**PROVIDED RECORDS:**
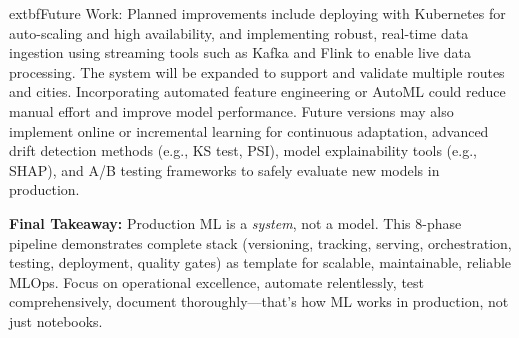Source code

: \documentclass[11pt,a4paper]{article}
\begin{document}
	extbf{Future Work:} Planned improvements include deploying with Kubernetes for auto-scaling and high availability, and implementing robust, real-time data ingestion using streaming tools such as Kafka and Flink to enable live data processing. The system will be expanded to support and validate multiple routes and cities. Incorporating automated feature engineering or AutoML could reduce manual effort and improve model performance. Future versions may also implement online or incremental learning for continuous adaptation, advanced drift detection methods (e.g., KS test, PSI), model explainability tools (e.g., SHAP), and A/B testing frameworks to safely evaluate new models in production.

\textbf{Final Takeaway:} Production ML is a \textit{system}, not a model. This 8-phase pipeline demonstrates complete stack (versioning, tracking, serving, orchestration, testing, deployment, quality gates) as template for scalable, maintainable, reliable MLOps. Focus on operational excellence, automate relentlessly, test comprehensively, document thoroughly—that's how ML works in production, not just notebooks.
\end{document}
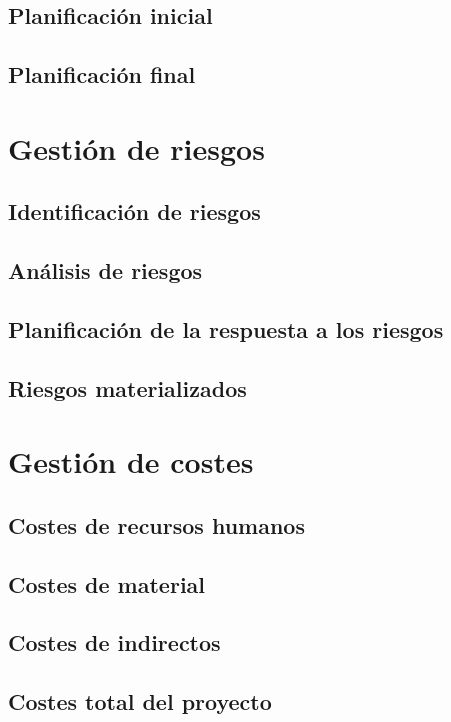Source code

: \subsection{Planificación inicial}
\subsection{Planificación final}


\section{Gestión de riesgos}
\subsection{Identificación de riesgos}
\subsection{Análisis de riesgos}
\subsection{Planificación de la respuesta a los riesgos}
\subsection{Riesgos materializados}

\section{Gestión de costes}
\subsection{Costes de recursos humanos}
\subsection{Costes de material}
\subsection{Costes de indirectos}
\subsection{Costes total del proyecto}

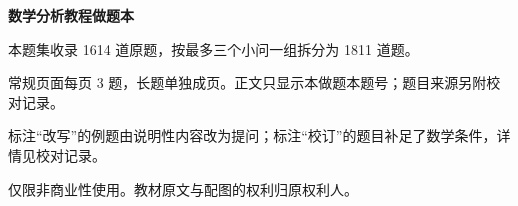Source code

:\documentclass[UTF8,a4paper,12pt,fontset=fandol]{ctexart}
\begin{document}
\thispagestyle{empty}
\begin{center}{\LARGE\bfseries 数学分析教程做题本}\par\vspace{6mm}{\large 完整题集}\end{center}
本题集收录 1614 道原题，按最多三个小问一组拆分为 1811 道题。

常规页面每页 3 题，长题单独成页。正文只显示本做题本题号；题目来源另附校对记录。

标注“改写”的例题由说明性内容改为提问；标注“校订”的题目补足了数学条件，详情见校对记录。

仅限非商业性使用。教材原文与配图的权利归原权利人。
\tableofcontents\clearpage
\clearpage
\clearpage
\clearpage
\clearpage
\clearpage
\clearpage
\clearpage
\clearpage
\clearpage
\clearpage
\clearpage
\clearpage
\clearpage
\clearpage
\clearpage
\clearpage
\clearpage
\clearpage
\clearpage
\end{document}
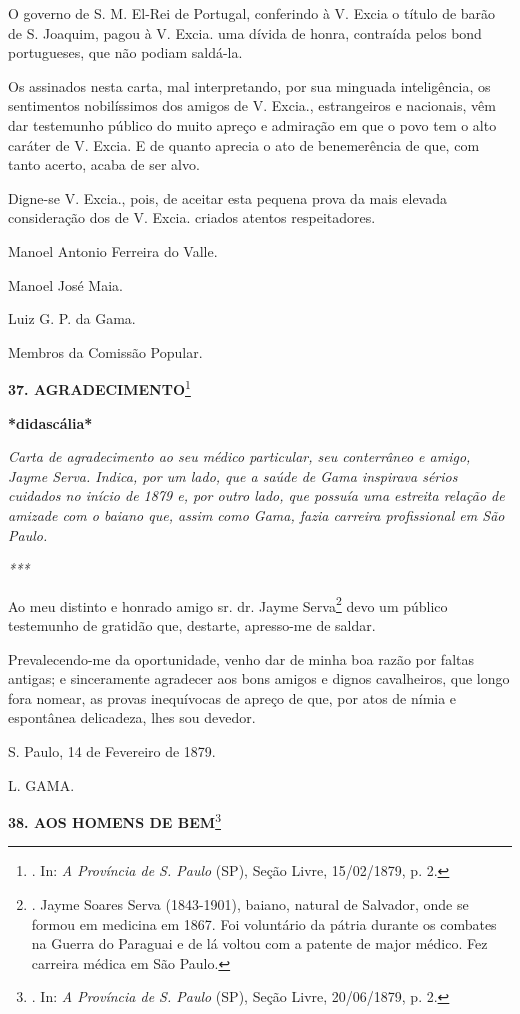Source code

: O governo de S. M. El-Rei de Portugal, conferindo à V. Excia o título de
barão de S. Joaquim, pagou à V. Excia. uma dívida de honra, contraída
pelos bond portugueses, que não podiam saldá-la.

Os assinados nesta carta, mal interpretando, por sua minguada
inteligência, os sentimentos nobilíssimos dos amigos de V. Excia.,
estrangeiros e nacionais, vêm dar testemunho público do muito apreço e
admiração em que o povo tem o alto caráter de V. Excia. E de quanto
aprecia o ato de benemerência de que, com tanto acerto, acaba de ser
alvo.

Digne-se V. Excia., pois, de aceitar esta pequena prova da mais elevada
consideração dos de V. Excia. criados atentos respeitadores.

Manoel Antonio Ferreira do Valle.

Manoel José Maia.

Luiz G. P. da Gama.

Membros da Comissão Popular.

\textbf{37. AGRADECIMENTO}\footnote{. In: \emph{A Província de S. Paulo}
  (SP), Seção Livre, 15/02/1879, p. 2.}

\textbf{*didascália*}

\emph{Carta de agradecimento ao seu médico particular, seu conterrâneo e
amigo, Jayme Serva. Indica, por um lado, que a saúde de Gama inspirava
sérios cuidados no início de 1879 e, por outro lado, que possuía uma
estreita relação de amizade com o baiano que, assim como Gama, fazia
carreira profissional em São Paulo.}

\emph{***}

Ao meu distinto e honrado amigo sr. dr. Jayme Serva\footnote{. Jayme
  Soares Serva (1843-1901), baiano, natural de Salvador, onde se formou
  em medicina em 1867. Foi voluntário da pátria durante os combates na
  Guerra do Paraguai e de lá voltou com a patente de major médico. Fez
  carreira médica em São Paulo.}
dev\protect\hypertarget{Secao_Sem_Titulo-50}{}{}o um público testemunho
de gratidão que, destarte, apresso-me de saldar.

Prevalecendo-me da oportunidade, venho dar de minha boa razão por faltas
antigas; e sinceramente agradecer aos bons amigos e dignos cavalheiros,
que longo fora nomear, as provas inequívocas de apreço de que, por atos
de nímia e espontânea delicadeza, lhes sou devedor.

S. Paulo, 14 de Fevereiro de 1879.

L. GAMA.

\textbf{38. AOS HOMENS DE BEM}\footnote{. In: \emph{A Província de S.
  Paulo} (SP), Seção Livre, 20/06/1879, p. 2.}

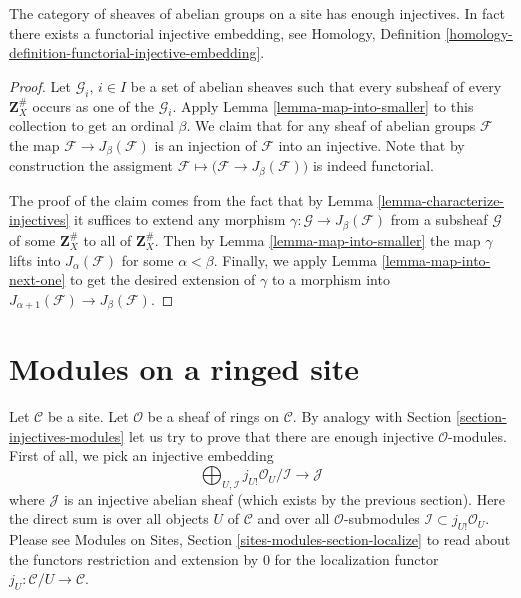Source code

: \begin{theorem}
\label{theorem-sheaves-injectives}
The category of sheaves of abelian groups on a
site has enough injectives. In fact there exists
a functorial injective embedding, see
Homology, Definition \ref{homology-definition-functorial-injective-embedding}.
\end{theorem}

\begin{proof}
Let $\mathcal{G}_i$, $i \in I$ be a set of abelian
sheaves such that every subsheaf of every $\mathbf{Z}_X^\#$
occurs as one of the $\mathcal{G}_i$. Apply
Lemma \ref{lemma-map-into-smaller} to this collection to
get an ordinal $\beta$. We claim that for any sheaf of abelian
groups $\mathcal{F}$ the map $\mathcal{F} \to J_\beta(\mathcal{F})$
is an injection of $\mathcal{F}$ into an injective.
Note that by construction the assigment
$\mathcal{F} \mapsto \big(\mathcal{F} \to J_\beta(\mathcal{F})\big)$
is indeed functorial.

\medskip\noindent
The proof of the claim comes from the fact that by
Lemma \ref{lemma-characterize-injectives} it suffices to extend any
morphism $\gamma : \mathcal{G} \to J_\beta(\mathcal{F})$
from a subsheaf $\mathcal{G}$ of some $\mathbf{Z}_X^\#$ to all of
$\mathbf{Z}_X^\#$. Then by Lemma \ref{lemma-map-into-smaller} the
map $\gamma$ lifts into $J_\alpha(\mathcal{F})$ for some
$\alpha < \beta$. Finally, we apply Lemma \ref{lemma-map-into-next-one}
to get the desired extension of $\gamma$ to a morphism
into $J_{\alpha + 1}(\mathcal{F}) \to J_\beta(\mathcal{F})$.
\end{proof}






\section{Modules on a ringed site}
\label{section-sheaves-modules}

\noindent
Let $\mathcal{C}$ be a site.
Let $\mathcal{O}$ be a sheaf of rings on $\mathcal{C}$.
By analogy with Section \ref{section-injectives-modules}
let us try to prove that there are enough injective
$\mathcal{O}$-modules. First of all, we pick an injective
embedding
$$
\bigoplus\nolimits_{U, \mathcal{I}}
j_{U!}\mathcal{O}_U/\mathcal{I}
\longrightarrow
\mathcal{J}
$$
where $\mathcal{J}$ is an injective abelian sheaf (which
exists by the previous section). Here the direct sum is
over all objects $U$ of $\mathcal{C}$ and over all
$\mathcal{O}$-submodules $\mathcal{I} \subset j_{U!}\mathcal{O}_U$.
Please see
Modules on Sites, Section \ref{sites-modules-section-localize}
to read about the functors restriction and
extension by $0$ for the localization functor
$j_U : \mathcal{C}/U \to \mathcal{C}$.

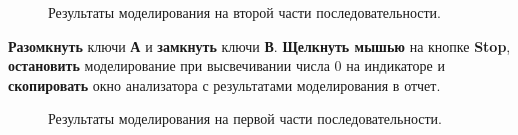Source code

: \documentclass[spec, och, otchet, hidelinks]{SCWorks}
\begin{document}
\begin{figure}[h!]
	\caption{Результаты моделирования на второй части последовательности.}
\end{figure}

\newpage

\textbf{Разомкнуть} ключи \textbf{А} и \textbf{замкнуть} ключи \textbf{В}. \textbf{Щелкнуть мышью} на кнопке \textbf{Stop}, \textbf{остановить} 
моделирование при высвечивании числа 0 на индикаторе и \textbf{скопировать} окно анализатора с результатами моделирования в отчет.

\begin{figure}[h]
	\caption{Результаты моделирования на первой части последовательности.}
\end{figure}
\end{document}
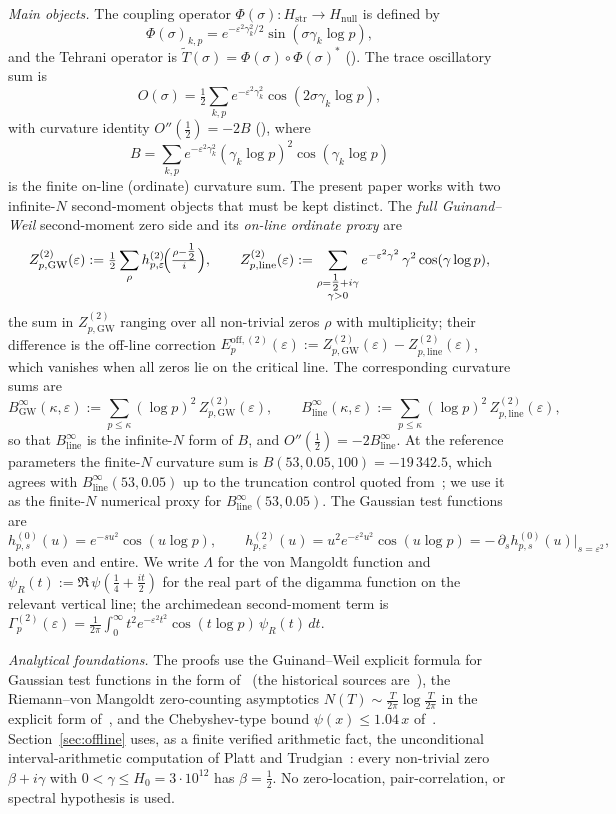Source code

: \documentclass[11pt]{article}
\newcommand{\Hstr}{H_{\mathrm{str}}}
\newcommand{\Hnull}{H_{\mathrm{null}}}
\newcommand{\Tt}{\widetilde{T}}
\newcommand{\BinfGW}{B_{\mathrm{GW}}^{\infty}}   %
\newcommand{\Binfline}{B_{\mathrm{line}}^{\infty}} %
\newcommand{\ZtwoGW}{Z_{p,\mathrm{GW}}^{(2)}}   %
\newcommand{\Ztwoline}{Z_{p,\mathrm{line}}^{(2)}} %
\newcommand{\Gp}{\Gamma_p^{(2)}}            %
\newcommand{\Eoff}{E_p^{\mathrm{off},(2)}}  %
\newcommand{\psiR}{\psi_{R}}                %
\begin{document}
\medskip
\emph{Main objects.}
The coupling operator $\Phi(\sigma):\Hstr\to\Hnull$ is defined by
\[
\Phi(\sigma)_{k,p}=e^{-\varepsilon^2\gamma_k^2/2}\sin(\sigma\gamma_k\log p),
\]
and the Tehrani operator is $\Tt(\sigma)=\Phi(\sigma)\circ\Phi(\sigma)^*$
(\cite{Paper5}).
The trace oscillatory sum is
\[
O(\sigma)=\tfrac12\sum_{k,p}e^{-\varepsilon^2\gamma_k^2}\cos(2\sigma\gamma_k\log p),
\]
with curvature identity $O''(\tfrac12)=-2B$ (\cite{Paper6}), where
\[
B=\sum_{k,p}e^{-\varepsilon^2\gamma_k^2}(\gamma_k\log p)^2\cos(\gamma_k\log p)
\]
is the finite on-line (ordinate) curvature sum.
The present paper works with two infinite-$N$ second-moment objects that
must be kept distinct. The \emph{full Guinand--Weil} second-moment zero side
and its \emph{on-line ordinate proxy} are
\[
\ZtwoGW(\varepsilon)
 := \tfrac12\sum_\rho h^{(2)}_{p,\varepsilon}\!\Bigl(\tfrac{\rho-\tfrac12}{i}\Bigr),
\qquad
\Ztwoline(\varepsilon)
 := \sum_{\substack{\rho=\tfrac12+i\gamma\\ \gamma>0}}
    e^{-\varepsilon^2\gamma^2}\,\gamma^2\cos(\gamma\log p),
\]
the sum in $\ZtwoGW$ ranging over all non-trivial zeros $\rho$ with
multiplicity; their difference is the off-line correction
$\Eoff(\varepsilon):=\ZtwoGW(\varepsilon)-\Ztwoline(\varepsilon)$, which
vanishes when all zeros lie on the critical line. The corresponding
curvature sums are
\[
\BinfGW(\kappa,\varepsilon)
 := \sum_{p\le\kappa}(\log p)^2\,\ZtwoGW(\varepsilon),
\qquad
\Binfline(\kappa,\varepsilon)
 := \sum_{p\le\kappa}(\log p)^2\,\Ztwoline(\varepsilon),
\]
so that $\Binfline$ is the infinite-$N$ form of $B$, and
$O''(\tfrac12)=-2\Binfline$.
At the reference parameters the finite-$N$ curvature sum is
$B(53,0.05,100)=-19\,342.5$, which agrees with $\Binfline(53,0.05)$ up to the
truncation control quoted from~\cite{Paper6}; we use it as the finite-$N$
numerical proxy for $\Binfline(53,0.05)$.
The Gaussian test functions are
\[
h^{(0)}_{p,s}(u)=e^{-s u^2}\cos(u\log p),
\qquad
h^{(2)}_{p,\varepsilon}(u)=u^2 e^{-\varepsilon^2 u^2}\cos(u\log p)
 = -\,\partial_s h^{(0)}_{p,s}(u)\big|_{s=\varepsilon^2},
\]
both even and entire.
We write $\Lambda$ for the von Mangoldt function and
$\psiR(t):=\Re\,\psi(\tfrac14+\tfrac{it}{2})$ for the real part of the
digamma function on the relevant vertical line; the archimedean
second-moment term is
$\Gp(\varepsilon)=\frac{1}{2\pi}\int_0^\infty t^2 e^{-\varepsilon^2 t^2}
\cos(t\log p)\,\psiR(t)\,dt$.

\medskip
\emph{Analytical foundations.}
The proofs use the Guinand--Weil explicit formula for Gaussian test
functions in the form of~\cite[Thm.~5.12]{IwaniecKowalski04} (the
historical sources are~\cite{Guinand,Weil}), the Riemann--von Mangoldt
zero-counting asymptotics
$N(T)\sim\frac{T}{2\pi}\log\frac{T}{2\pi}$ in the explicit form
of~\cite{HasanalizadeShenWong21}, and the Chebyshev-type bound
$\psi(x)\le 1.04\,x$ of~\cite{RosserSchoenfeld62}.
Section~\ref{sec:offline} uses, as a finite verified arithmetic fact, the
unconditional interval-arithmetic computation of
Platt and Trudgian~\cite{PlattTrudgian21}: every non-trivial zero
$\beta+i\gamma$ with $0<\gamma\le H_0=3\cdot10^{12}$ has $\beta=\tfrac12$.
No zero-location, pair-correlation, or spectral hypothesis is used.
\end{document}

**WORK INSTRUCTION:** Return every line above that contains the word "mathrm".

**ANSWER TO THIS PROBLEM:**
\newcommand{\Hstr}{H_{\mathrm{str}}}
\newcommand{\Hnull}{H_{\mathrm{null}}}
\newcommand{\BinfGW}{B_{\mathrm{GW}}^{\infty}}   %
\newcommand{\Binfline}{B_{\mathrm{line}}^{\infty}} %
\newcommand{\ZtwoGW}{Z_{p,\mathrm{GW}}^{(2)}}   %
\newcommand{\Ztwoline}{Z_{p,\mathrm{line}}^{(2)}} %
\newcommand{\Eoff}{E_p^{\mathrm{off},(2)}}  %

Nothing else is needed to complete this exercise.